73

I have a problem to plot a subset of a data frame with ggplot2. My df is like:

df = data.frame(ID = c('P1', 'P1', 'P2', 'P2', 'P3', 'P3'),
                Value1 = c(100, 120, 300, 400, 130, 140),
                Value2 = c(12, 13, 11, 16, 15, 12))

How can I now plot Value1 vs Value2 only for IDs 'P1' and 'P3'? For example I tried:

ggplot(subset(df,ID=="P1 & P3") +
  geom_line(aes(Value1, Value2, group=ID, colour=ID)))

but I always receive an error.

Heikki
  • 2,214
  • 19
  • 34
matteo
  • 4,683
  • 9
  • 41
  • 77

10 Answers10

81

Here 2 options for subsetting:

Using subset from base R:

library(ggplot2)
ggplot(subset(dat,ID %in% c("P1" , "P3"))) + 
         geom_line(aes(Value1, Value2, group=ID, colour=ID))

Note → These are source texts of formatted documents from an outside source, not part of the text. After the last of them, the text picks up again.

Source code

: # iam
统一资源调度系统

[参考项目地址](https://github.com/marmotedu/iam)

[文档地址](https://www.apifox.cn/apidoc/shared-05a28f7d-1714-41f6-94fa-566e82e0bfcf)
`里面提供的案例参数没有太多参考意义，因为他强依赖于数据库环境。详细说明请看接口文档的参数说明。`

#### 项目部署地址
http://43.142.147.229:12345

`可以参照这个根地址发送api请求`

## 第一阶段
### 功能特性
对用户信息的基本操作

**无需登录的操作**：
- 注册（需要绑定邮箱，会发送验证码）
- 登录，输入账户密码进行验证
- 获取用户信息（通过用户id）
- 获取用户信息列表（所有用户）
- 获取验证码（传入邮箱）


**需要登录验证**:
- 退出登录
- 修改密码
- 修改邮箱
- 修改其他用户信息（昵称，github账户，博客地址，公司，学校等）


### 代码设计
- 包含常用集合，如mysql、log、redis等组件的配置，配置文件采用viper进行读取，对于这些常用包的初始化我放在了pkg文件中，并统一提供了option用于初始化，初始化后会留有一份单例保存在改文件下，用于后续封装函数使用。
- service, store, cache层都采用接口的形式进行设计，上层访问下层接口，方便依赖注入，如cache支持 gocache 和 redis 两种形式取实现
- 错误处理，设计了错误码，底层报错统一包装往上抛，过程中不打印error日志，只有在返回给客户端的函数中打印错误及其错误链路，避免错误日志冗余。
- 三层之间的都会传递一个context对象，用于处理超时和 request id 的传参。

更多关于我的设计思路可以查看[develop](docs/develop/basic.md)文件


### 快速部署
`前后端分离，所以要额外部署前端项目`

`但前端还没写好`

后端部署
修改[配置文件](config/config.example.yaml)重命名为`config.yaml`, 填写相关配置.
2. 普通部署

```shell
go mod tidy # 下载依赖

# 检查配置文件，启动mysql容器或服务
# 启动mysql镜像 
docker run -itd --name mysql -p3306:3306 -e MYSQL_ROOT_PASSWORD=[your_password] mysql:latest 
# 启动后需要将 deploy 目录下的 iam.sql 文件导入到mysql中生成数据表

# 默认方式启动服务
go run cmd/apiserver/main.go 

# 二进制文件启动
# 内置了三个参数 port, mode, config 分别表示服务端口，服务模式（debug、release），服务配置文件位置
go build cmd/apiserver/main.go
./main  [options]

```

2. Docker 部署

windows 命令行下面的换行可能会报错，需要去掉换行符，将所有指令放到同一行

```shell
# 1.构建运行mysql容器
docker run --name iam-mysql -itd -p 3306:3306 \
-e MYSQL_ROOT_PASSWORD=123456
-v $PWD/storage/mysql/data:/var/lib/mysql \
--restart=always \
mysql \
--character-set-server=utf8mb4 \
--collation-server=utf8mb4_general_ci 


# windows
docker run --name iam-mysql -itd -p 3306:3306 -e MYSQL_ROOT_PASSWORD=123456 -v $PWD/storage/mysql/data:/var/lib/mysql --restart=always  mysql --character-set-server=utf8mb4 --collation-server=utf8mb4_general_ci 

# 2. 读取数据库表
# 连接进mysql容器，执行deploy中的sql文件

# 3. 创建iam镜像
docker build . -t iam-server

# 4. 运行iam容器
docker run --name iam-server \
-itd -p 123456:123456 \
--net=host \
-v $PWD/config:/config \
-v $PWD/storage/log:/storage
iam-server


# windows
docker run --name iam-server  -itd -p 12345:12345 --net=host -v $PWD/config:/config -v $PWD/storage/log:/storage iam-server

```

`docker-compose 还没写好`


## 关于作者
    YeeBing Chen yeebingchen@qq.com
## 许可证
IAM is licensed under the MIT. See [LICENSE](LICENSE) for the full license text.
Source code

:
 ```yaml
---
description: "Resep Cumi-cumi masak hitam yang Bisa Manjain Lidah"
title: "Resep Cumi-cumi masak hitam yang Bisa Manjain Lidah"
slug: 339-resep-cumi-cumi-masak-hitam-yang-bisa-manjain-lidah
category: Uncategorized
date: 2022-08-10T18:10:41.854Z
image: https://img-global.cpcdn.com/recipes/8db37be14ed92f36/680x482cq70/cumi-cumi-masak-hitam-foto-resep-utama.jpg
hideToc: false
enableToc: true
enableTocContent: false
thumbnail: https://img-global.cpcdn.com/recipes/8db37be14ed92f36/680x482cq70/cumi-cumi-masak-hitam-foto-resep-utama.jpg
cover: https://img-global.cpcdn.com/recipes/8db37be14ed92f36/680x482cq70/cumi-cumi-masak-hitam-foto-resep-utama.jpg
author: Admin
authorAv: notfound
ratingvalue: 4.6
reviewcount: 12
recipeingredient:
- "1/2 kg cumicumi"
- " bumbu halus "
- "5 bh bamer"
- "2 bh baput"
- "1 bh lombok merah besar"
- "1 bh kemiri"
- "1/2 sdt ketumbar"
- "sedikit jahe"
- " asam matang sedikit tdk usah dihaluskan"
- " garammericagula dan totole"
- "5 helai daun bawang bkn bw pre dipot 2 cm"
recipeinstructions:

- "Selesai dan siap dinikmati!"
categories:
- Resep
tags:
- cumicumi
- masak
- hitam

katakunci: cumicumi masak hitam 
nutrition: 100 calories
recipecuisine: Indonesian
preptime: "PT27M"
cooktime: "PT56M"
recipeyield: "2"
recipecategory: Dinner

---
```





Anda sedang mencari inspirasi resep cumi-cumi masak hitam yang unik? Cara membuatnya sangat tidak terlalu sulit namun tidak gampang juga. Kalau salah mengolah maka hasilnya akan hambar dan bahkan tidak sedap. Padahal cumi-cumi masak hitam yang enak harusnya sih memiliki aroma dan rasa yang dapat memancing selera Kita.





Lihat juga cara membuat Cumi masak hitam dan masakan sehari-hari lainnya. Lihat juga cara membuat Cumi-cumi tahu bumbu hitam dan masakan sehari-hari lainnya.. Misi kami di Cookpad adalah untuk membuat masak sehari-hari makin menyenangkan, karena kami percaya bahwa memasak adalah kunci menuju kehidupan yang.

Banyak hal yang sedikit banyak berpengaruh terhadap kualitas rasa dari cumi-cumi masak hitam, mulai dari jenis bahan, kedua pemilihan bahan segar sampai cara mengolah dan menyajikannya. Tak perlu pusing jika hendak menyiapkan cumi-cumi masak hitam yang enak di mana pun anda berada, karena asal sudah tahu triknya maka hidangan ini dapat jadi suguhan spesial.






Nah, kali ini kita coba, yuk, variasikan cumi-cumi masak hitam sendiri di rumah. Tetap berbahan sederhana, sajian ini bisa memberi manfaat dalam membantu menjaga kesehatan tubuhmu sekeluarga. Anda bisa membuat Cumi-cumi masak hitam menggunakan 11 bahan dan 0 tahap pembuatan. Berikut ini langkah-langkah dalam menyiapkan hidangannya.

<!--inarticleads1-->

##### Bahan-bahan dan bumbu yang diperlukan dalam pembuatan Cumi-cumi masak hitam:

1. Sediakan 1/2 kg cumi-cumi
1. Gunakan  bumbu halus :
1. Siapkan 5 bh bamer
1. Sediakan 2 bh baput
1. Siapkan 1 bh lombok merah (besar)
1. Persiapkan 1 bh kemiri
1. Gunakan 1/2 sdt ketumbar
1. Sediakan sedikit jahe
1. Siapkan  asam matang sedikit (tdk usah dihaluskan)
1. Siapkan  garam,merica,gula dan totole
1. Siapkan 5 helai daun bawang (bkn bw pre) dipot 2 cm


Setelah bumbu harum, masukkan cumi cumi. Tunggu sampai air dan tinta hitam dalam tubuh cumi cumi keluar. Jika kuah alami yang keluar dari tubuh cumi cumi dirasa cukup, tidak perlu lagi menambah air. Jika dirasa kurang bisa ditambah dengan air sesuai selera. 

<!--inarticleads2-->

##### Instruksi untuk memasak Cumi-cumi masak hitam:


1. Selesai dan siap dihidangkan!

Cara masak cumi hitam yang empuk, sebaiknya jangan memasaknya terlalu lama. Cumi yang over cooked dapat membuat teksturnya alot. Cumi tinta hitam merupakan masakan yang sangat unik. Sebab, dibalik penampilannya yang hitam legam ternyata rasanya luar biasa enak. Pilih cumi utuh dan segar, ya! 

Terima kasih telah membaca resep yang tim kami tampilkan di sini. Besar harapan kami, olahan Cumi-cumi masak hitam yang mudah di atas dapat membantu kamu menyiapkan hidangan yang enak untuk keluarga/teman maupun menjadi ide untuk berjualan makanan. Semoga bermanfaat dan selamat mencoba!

Using subset the argument of geom_line(Note I am using plyr package to use the special . function).

library(plyr)
ggplot(data=dat)+ 
  geom_line(aes(Value1, Value2, group=ID, colour=ID),
                ,subset = .(ID %in% c("P1" , "P3")))

You can also use the complementary subsetting:

subset(dat,ID != "P2")
agstudy
  • 119,832
  • 17
  • 199
  • 261
  • 5
    It may be worth adding that following the depreciation of the `subset` argument the comparable results could be obtained using `geom_line(data=dat[dat$ID %in% c("P1" , "P3"),], ...)` as discussed [here](http://stackoverflow.com/a/34588455/1655567). In effect this works on the same basis as [the answer](http://stackoverflow.com/a/18165706/1655567) below. The minor difference is using subsetted data inside the geom call. – Konrad Aug 30 '16 at 13:21
  • @agstudy @konrad-rudolph defining `data=function(x) {...}` may work in place of `subset`. – Dave Oct 31 '16 at 17:38
  • @agstudy My data frame contains 3 columns (Year, rain, temp). So, when I am trying to plot only for the selected year I used `ggplot(subset(data=aggdata, Year %in% c("1901" , "1910")), aes(x=Year, y=tem, color=factor(Year)))` and it showing error `Error in Year %in% c("1901", "1910") : object 'Year' not found`. Could you tell me what I have to do? – mostafiz67 Sep 29 '20 at 08:56
  • is it possible to subset more than one column within ggplot? say I wanted to subset Year == 2022 & Age == 12 or something like that...with two columns to subset – FishyFishies Jul 31 '22 at 17:18
29

There's another solution that I find useful, especially when I want to plot multiple subsets of the same object:

myplot<-ggplot(df)+geom_line(aes(Value1, Value2, group=ID, colour=ID))
myplot %+% subset(df, ID %in% c("P1","P3"))
myplot %+% subset(df, ID %in% c("P2"))
Nick Isaac
  • 311
  • 3
  • 2
  • @Nick Yes, your code is working fine (creating plot) but in my case not showing the line! Could you tell me what I have to do? [https://i.postimg.cc/85VgpMKz/Screenshot-from-2020-09-29-15-21-54.png] – mostafiz67 Sep 29 '20 at 09:23
  • You've specified Year as both grouping variable and colour. Lines are drawn between data points of the same group. Setting up the plot in this way means you have only one observation per group. So the solution is to remove "group=Year" – Nick Isaac Sep 30 '20 at 11:15
  • Anyway to ensure that this keep colours the same? i.e. there are four lines, red green blue purple, if you subset to keep item 1 and 4 to keep the colours as red and purple, rather than red and green. – Aaron Walton Jun 02 '21 at 13:13
15

@agstudy's answer didn't work for me with the latest version of ggplot2, but this did, using maggritr pipes:

ggplot(data=dat)+ 
  geom_line(aes(Value1, Value2, group=ID, colour=ID),
                data = . %>% filter(ID %in% c("P1" , "P3")))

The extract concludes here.